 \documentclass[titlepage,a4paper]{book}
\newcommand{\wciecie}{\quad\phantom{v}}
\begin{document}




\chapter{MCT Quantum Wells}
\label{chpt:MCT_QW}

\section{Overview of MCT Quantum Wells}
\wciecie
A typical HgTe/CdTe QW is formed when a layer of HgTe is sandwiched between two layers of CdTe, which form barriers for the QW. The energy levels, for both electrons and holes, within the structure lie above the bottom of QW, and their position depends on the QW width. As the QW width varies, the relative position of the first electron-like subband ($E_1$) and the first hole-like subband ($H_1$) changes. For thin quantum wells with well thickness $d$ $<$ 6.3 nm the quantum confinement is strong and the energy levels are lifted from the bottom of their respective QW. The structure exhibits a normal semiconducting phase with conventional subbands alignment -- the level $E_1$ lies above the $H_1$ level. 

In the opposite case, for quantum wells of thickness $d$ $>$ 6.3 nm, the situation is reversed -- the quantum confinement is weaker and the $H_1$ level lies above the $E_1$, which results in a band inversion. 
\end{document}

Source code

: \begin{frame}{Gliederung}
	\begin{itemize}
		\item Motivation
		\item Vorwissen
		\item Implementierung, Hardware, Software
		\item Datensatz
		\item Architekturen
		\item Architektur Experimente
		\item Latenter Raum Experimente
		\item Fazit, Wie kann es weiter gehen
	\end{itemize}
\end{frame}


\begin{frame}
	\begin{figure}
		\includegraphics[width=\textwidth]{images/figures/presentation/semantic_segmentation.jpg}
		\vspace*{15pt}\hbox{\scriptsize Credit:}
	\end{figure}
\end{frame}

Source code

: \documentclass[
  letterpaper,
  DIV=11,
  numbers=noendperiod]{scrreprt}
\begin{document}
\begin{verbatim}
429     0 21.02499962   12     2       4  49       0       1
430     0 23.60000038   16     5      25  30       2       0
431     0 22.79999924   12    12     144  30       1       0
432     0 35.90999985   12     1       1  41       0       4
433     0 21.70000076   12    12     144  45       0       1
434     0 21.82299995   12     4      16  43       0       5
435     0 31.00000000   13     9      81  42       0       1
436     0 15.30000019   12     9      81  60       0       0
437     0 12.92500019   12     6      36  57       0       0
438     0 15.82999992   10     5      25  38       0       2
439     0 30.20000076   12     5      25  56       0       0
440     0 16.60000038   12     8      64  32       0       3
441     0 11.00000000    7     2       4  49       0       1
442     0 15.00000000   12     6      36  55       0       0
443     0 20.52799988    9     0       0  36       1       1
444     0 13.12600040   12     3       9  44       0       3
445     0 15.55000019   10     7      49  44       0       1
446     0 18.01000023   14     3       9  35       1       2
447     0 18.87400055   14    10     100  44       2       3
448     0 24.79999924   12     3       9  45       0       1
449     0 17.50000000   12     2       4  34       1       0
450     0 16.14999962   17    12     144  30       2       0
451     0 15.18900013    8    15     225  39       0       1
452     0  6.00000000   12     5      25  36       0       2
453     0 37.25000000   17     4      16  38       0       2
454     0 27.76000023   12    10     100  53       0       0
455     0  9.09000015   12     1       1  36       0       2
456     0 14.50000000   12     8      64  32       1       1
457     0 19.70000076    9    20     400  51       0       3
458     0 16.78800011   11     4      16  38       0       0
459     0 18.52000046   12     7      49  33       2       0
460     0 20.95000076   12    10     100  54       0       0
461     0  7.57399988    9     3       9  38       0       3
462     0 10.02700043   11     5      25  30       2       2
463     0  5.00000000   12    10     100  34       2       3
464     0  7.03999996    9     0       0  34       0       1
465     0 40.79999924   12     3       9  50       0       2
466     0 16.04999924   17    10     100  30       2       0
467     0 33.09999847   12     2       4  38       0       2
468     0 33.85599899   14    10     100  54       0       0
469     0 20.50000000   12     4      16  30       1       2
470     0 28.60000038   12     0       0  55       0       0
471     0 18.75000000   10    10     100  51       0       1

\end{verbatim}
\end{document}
*****
*Problem statement:* Return each line of the preceding material in which "documentclass" can be found.

*Output for this exercise:*
 \documentclass[titlepage,a4paper]{book}
: \documentclass[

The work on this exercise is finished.